Manfred Schroeder

« previous post | next post »

Manfred Schroeder died on Dec. 28, 2009, as I just learned.  He was a physicist specializing in acoustics, who worked at Bell Labs from 1954 to 1969, and then split his time between Göttingen and Bell Labs.  He carried forward the tradition of Harvey Fletcher, an accomplished physicist whose most important work was in the psychology of hearing. As Manfred jokingly pointed out to me when we first met in 1975, this is also the tradition of  Gleb Vikentyevich Nerzhin, the mathematician in Solzhenitsyn's The First Circle who seals his fate by chosing to work on psycho-acoustics rather than cryptography.

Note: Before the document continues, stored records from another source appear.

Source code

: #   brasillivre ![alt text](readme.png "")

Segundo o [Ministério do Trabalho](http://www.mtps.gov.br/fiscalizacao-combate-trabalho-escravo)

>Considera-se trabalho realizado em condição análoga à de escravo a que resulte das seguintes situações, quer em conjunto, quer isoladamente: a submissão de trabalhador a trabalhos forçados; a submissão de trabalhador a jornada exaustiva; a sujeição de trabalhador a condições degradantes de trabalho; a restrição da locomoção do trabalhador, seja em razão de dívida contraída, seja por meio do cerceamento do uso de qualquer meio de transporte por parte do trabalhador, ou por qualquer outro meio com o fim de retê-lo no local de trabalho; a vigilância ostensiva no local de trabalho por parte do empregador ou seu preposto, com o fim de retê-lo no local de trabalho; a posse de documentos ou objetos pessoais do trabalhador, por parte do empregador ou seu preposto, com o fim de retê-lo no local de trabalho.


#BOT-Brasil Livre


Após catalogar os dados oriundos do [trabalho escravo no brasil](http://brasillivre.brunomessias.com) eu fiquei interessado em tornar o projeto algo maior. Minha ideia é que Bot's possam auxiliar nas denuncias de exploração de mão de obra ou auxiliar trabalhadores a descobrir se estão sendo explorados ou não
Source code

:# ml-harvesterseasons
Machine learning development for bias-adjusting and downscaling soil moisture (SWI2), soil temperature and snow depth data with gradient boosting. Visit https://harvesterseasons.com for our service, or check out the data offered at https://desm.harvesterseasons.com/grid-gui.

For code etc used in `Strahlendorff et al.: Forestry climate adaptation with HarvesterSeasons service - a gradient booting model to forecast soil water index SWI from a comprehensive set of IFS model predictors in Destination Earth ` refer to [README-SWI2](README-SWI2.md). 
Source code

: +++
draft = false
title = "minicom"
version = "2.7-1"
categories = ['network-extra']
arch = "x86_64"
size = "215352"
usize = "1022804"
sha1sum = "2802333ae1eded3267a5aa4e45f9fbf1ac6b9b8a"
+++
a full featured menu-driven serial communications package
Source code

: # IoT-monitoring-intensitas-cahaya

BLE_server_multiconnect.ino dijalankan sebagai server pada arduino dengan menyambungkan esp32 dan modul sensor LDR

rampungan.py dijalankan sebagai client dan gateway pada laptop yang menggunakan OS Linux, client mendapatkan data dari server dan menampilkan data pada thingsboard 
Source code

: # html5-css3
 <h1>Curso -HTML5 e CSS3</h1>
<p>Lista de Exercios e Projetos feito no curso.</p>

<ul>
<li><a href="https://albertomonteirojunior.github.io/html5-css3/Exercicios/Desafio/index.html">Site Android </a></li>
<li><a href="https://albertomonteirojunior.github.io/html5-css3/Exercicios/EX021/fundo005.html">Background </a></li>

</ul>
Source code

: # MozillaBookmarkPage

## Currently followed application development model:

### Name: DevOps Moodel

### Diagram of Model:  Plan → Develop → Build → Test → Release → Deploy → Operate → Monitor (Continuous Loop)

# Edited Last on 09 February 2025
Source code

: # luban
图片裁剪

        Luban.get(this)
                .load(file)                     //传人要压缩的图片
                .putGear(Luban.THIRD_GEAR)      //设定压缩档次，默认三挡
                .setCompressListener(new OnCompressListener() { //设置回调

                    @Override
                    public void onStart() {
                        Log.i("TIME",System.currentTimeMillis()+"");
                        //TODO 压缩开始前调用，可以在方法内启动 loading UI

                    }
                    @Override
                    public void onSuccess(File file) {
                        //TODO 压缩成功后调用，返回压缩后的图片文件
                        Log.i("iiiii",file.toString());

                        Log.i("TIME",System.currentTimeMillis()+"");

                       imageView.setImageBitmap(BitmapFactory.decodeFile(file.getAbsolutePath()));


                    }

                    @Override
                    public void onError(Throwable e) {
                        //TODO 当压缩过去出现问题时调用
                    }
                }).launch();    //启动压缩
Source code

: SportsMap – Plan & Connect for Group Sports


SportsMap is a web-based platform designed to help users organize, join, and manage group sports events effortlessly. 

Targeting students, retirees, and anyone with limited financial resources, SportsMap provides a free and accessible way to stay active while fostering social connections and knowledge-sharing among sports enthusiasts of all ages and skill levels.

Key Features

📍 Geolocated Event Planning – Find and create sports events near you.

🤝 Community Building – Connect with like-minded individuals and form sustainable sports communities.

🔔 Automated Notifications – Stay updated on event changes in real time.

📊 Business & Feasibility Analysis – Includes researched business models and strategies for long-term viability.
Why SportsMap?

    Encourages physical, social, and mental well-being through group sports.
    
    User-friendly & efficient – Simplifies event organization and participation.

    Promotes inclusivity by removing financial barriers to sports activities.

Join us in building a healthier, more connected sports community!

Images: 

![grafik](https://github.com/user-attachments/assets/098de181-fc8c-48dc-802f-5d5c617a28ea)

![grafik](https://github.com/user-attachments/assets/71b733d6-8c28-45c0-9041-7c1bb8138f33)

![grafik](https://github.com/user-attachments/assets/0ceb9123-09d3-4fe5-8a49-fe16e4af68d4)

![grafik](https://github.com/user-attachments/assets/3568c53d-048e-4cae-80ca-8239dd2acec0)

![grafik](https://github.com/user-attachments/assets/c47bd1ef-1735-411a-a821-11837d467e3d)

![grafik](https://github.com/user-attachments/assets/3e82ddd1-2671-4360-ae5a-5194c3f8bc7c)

Although you probably don't know Manfred Schroeder's name, his work on psycho-acoustics led to several innovations that have almost certainly affected your life. First, in the 1970s, he developed with Bishnu Atal and Joseph Hall the idea of perceptual coding, described as follows in the abstract for their joint paper "Optimizing digital speech coders by exploiting masking properties of the human ear", Journal of the Acoustical Society of America, 66(6): 1647-1652, 1979:

In any speech coding system that adds noise to the speech signal, the primary goal should not be to reduce the noise power as much as possible, but to make the noise inaudible or to minimize its subjective loudness. “Hiding” the noise under the signal spectrum is feasible because of human auditory masking: sounds whose spectrum falls near the masking threshold of another sound are either completely masked by the other sound or reduced in loudness. In speech coding applications, the “other sound” is, of course, the speech signal itself. In this paper we report new results of masking and loudness reduction of noise and describe the design principles of speech coding systems exploiting auditory masking.

This simple and elegant idea is the basic design principle behind MP3 and AAC coding.  Manfred was involved in developing both of these, but in any case, the foundational idea of perceptual coding is largely due to him.

The second innovation ("Code-Excited Linear Prediction", or CELP) is a bit harder to understand. Many modern methods of digital acoustic analysis represent the sound spectrum in terms of "linear prediction", where each successive output sample is modeled as a linear combination of the N previous output samples plus an error term.  (This is equivalent to modeling the signal in the frequency domain in terms of N/2 resonances or "poles".) The basic idea of this sort of analysis was developed by Norbert Wiener in his work during WWII on radar-controlled anti-aircraft guns, and eventually published in a declassified form as Extrapolation, Interpolation and Smoothing of Stationary Time Series with Engineering Applications (1949).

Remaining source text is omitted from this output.